Finora reazioni non ce ne sono state. Io ho presentato la nostra mozione al gruppo tecnico di IFOAM Italia chiedendo di girarla ai soci e di metterla all’ordine del giorno della prossima riunione. Adesso mi aspetto, almeno dai partner che hanno contribuito a questo processo - Coldiretti, Verdi ambiente e Società, Federconsumatori, ecc.-, quanto meno un’azione di supporto a questa nostra iniziativa. Spero, inoltre, che nel mondo del biologico, anche senza condividere le nostre scelte, ci sia la disponibilità a riaprire un dialogo su un problema così grave.

In pratica cosa succederà d’ora in avanti?
Le aziende verranno avvisate di questa scelta, poi il responsabile del sistema di controllo darà indicazione ai tecnici sulle procedure di controllo per verificare che le aziende si adeguino. Questo aprirà probabilmente qualche problema perché chiedere, come fa il nostro documento, di fare controlli anche su prodotti già certificati da altri organismi significa fare qualcosa che Ministero e Sincert non vogliono, vale a dire dubitare dell’operato di un altro organismo di controllo. Ma come si fa a sostenere una cosa simile se con quelle analisi nei mangimi ho trovato OGM che non dovevano esserci? Avrei dovuto farli entrare lo stesso nel ciclo produttivo di un’azienda controllata da me?
Il passaggio fondamentale è dunque informare aziende di questa scelta. Qualche segnale positivo l’abbiamo già avuto, sia da mangimifici che da produttori zootecnici, in particolare quelli che hanno già subito l’intervento dei Nas. Altre aziende non digeriranno molto bene questa iniziativa, l’importante è però fargli capire il suo significato e come devono adeguarsi. Insomma, si tratta di diventare esecutivi nel breve tempo perché non è pensabile che lanciamo la palla poi non succede niente.

Hai ribadito più volte che la moratoria non è risolutiva, cosa intendi dire?

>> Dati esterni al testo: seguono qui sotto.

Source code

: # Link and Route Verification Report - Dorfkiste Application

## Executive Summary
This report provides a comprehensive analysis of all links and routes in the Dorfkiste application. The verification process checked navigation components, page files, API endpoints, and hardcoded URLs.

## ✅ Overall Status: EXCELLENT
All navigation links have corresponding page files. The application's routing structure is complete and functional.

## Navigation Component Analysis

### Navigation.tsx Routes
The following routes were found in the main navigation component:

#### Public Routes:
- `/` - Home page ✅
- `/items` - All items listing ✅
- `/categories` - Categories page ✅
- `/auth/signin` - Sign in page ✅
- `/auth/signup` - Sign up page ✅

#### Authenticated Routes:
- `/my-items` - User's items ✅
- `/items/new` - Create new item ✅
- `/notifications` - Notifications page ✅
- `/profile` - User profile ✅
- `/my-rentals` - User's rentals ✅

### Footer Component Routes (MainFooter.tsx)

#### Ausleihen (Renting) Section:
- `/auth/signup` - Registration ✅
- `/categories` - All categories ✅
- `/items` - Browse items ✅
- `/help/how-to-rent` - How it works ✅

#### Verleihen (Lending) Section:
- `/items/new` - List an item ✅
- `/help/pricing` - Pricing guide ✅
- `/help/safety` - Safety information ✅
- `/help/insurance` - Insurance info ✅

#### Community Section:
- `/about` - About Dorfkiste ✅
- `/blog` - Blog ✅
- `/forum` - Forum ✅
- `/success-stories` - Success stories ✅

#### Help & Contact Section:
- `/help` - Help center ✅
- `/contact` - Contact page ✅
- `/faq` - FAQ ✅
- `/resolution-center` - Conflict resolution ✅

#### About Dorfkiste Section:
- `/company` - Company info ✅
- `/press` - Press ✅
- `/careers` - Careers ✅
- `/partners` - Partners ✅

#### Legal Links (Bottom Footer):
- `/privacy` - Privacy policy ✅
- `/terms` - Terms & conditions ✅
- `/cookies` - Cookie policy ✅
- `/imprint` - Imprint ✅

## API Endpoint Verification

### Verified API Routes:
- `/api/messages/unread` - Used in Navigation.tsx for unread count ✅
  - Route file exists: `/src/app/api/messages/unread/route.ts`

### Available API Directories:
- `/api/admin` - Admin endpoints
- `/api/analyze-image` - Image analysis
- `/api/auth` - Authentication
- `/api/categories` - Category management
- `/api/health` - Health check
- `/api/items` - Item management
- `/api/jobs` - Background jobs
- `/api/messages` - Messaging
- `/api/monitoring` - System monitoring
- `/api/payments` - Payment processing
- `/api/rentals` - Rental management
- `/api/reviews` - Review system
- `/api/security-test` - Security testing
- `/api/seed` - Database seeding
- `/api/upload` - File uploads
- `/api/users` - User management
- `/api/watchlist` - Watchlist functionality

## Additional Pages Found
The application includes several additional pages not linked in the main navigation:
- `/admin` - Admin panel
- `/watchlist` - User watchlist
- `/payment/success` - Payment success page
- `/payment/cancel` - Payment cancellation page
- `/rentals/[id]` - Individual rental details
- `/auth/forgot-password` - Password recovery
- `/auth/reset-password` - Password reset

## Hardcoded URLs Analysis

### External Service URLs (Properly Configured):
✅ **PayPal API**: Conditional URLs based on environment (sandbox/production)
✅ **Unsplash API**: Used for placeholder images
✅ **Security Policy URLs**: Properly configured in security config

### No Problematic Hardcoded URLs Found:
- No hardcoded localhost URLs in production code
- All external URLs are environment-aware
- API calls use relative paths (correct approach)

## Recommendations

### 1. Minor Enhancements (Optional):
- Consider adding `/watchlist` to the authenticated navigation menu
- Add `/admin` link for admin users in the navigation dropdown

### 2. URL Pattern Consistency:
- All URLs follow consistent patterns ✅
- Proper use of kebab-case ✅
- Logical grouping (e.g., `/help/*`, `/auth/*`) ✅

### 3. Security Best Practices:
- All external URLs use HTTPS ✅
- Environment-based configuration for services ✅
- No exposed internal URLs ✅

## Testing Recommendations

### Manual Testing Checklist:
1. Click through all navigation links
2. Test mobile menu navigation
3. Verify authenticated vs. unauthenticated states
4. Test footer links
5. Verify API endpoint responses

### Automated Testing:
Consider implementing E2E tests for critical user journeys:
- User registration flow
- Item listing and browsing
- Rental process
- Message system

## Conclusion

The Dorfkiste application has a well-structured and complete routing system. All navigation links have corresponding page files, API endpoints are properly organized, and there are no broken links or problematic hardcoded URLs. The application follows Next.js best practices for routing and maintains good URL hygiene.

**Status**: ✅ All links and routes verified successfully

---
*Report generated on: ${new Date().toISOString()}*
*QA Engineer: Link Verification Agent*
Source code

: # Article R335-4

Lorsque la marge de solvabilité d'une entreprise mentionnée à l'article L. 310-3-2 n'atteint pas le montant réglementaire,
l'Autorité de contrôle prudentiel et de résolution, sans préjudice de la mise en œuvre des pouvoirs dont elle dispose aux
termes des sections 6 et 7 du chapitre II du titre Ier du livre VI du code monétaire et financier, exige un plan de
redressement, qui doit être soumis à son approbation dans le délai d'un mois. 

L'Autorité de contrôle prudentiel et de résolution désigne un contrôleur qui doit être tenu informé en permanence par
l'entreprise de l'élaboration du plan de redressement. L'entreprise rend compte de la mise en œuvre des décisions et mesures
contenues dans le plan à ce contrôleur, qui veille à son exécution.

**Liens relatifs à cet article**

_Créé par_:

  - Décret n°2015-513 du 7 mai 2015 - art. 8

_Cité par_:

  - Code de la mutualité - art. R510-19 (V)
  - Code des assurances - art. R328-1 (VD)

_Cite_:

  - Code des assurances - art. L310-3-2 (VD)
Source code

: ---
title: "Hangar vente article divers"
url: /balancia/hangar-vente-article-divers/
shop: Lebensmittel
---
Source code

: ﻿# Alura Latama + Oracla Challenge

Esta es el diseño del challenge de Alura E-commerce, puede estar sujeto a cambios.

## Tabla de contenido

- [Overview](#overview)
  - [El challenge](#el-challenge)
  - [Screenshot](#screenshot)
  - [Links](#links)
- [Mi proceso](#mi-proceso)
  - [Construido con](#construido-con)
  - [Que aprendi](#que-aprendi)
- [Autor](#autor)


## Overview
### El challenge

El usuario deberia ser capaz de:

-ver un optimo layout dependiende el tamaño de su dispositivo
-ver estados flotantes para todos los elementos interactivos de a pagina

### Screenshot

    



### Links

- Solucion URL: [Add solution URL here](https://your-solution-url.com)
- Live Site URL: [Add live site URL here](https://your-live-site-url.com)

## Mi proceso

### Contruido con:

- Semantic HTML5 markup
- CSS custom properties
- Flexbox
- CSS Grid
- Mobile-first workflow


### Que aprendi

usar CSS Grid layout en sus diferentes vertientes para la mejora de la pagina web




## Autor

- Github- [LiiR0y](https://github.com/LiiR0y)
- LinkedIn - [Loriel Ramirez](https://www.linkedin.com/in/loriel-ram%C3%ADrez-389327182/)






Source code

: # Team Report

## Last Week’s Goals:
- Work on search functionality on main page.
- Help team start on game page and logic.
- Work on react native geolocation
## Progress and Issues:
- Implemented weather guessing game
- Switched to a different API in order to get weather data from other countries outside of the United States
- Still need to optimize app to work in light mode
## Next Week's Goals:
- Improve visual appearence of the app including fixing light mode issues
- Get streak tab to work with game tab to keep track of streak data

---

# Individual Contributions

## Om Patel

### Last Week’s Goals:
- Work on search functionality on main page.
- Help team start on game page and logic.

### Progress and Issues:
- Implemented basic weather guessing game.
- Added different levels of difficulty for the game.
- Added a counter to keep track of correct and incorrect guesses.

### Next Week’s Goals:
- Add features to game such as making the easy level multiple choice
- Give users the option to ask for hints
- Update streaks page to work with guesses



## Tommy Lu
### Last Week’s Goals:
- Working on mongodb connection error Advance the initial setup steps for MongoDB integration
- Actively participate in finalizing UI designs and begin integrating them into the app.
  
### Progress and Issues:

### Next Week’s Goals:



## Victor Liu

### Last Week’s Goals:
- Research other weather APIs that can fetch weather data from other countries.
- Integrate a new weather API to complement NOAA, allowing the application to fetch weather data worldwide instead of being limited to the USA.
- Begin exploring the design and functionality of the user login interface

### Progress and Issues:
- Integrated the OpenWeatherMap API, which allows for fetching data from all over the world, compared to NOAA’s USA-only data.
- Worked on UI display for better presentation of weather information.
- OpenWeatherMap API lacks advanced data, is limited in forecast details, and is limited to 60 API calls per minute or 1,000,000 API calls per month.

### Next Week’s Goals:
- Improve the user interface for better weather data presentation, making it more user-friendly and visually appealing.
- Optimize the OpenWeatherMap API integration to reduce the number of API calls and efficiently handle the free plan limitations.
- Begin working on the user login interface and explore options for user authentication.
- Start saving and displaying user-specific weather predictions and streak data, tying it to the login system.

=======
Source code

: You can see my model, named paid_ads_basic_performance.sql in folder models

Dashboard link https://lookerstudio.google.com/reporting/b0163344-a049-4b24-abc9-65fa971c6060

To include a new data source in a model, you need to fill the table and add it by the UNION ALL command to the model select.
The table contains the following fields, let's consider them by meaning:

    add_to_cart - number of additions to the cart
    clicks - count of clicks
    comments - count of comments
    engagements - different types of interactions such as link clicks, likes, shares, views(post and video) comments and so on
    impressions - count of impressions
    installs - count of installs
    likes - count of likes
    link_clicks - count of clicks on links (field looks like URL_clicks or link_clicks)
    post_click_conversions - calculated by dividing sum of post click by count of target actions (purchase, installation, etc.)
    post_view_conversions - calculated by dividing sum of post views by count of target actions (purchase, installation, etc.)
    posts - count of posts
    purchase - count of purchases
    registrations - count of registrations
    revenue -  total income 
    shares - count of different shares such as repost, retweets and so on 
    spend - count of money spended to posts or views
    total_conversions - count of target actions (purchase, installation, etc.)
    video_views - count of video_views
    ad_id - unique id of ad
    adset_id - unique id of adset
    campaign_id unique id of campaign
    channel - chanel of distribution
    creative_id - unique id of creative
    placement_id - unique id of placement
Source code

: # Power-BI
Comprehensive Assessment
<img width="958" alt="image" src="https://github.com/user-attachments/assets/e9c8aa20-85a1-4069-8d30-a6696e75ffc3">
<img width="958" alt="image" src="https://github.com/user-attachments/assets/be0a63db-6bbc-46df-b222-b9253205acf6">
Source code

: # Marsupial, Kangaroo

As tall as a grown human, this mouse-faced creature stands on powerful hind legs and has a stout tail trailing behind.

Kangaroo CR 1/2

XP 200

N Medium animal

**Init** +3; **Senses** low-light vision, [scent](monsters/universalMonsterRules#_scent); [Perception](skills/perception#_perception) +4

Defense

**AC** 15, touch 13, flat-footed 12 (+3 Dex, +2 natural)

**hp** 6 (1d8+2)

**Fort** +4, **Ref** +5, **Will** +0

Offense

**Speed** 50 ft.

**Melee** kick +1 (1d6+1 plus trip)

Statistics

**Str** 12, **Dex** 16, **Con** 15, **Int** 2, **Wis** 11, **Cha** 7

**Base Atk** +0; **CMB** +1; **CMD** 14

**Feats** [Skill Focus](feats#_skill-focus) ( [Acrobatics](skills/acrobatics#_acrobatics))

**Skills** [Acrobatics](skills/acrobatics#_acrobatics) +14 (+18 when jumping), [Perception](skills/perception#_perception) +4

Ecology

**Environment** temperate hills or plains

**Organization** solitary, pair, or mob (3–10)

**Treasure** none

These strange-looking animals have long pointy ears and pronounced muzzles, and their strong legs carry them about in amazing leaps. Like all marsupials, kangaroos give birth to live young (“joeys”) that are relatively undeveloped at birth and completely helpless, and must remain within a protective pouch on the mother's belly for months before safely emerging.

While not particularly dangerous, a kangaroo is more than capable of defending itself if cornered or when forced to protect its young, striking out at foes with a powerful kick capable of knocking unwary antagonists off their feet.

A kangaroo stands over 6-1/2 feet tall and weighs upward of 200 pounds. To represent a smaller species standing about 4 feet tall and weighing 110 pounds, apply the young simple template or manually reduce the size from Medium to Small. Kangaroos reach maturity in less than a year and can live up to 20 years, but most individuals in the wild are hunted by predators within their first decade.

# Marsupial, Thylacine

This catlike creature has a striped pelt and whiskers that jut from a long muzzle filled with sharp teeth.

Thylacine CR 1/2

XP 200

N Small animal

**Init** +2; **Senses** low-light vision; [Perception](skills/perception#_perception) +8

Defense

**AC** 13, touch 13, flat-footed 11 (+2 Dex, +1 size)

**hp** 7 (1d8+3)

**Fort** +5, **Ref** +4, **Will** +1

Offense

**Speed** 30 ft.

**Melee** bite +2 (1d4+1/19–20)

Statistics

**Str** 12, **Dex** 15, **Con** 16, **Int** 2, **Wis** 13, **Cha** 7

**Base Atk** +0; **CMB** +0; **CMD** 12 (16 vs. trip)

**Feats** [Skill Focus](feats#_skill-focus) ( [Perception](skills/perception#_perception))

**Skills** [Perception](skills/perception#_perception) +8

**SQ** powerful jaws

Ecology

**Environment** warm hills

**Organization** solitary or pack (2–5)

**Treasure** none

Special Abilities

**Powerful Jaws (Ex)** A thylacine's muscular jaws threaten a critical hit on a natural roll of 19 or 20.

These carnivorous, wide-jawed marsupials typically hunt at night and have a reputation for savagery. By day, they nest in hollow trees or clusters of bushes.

Noi faremo di tutto perché questa posizione venga portata al ministero, perché questo della moratoria è solo un aspetto del piano di interventi necessari per far fronte al problema: piano sementiero, incentivo alla proteaginose, messa a punto di metodiche analitiche più efficaci, adeguamento del sistema di controllo, adeguamento dei mangimifici ecc. Il rischio di inquinamento da OGM è elevato così come è elevato il rischio che veniamo messi di fronte a una situazione di fatto senza possibilità di ritorno, perciò, per applicare la norma che esclude gli OGM dal biologico, da questa azione ci aspettiamo che, da parte del governo e di chi deve vigilare sul nostro operato, ci sia un’azione di tutela del biologico, dunque, almeno, una maggiore vigilanza perché il transgenico non entri fraudolentemente sul territorio e nel biologico. Ci deve essere una presa di posizione chiara sul fatto se noi dobbiamo dire ai consumatori "scusateci, ma non ce la facciamo e non per colpa nostra" oppure se, moltiplicando l’impegno anche delle istituzioni preposte, possiamo dire "siamo in grado di garantirvi che nel biologico gli OGM non entrano". Su questo è da tempo che chiediamo un incontro al ministro Alemanno, il sottosegretario Delfino all’assemblea di Roma ci aveva promesso la creazione di un tavolo di confronto. Restiamo in attesa.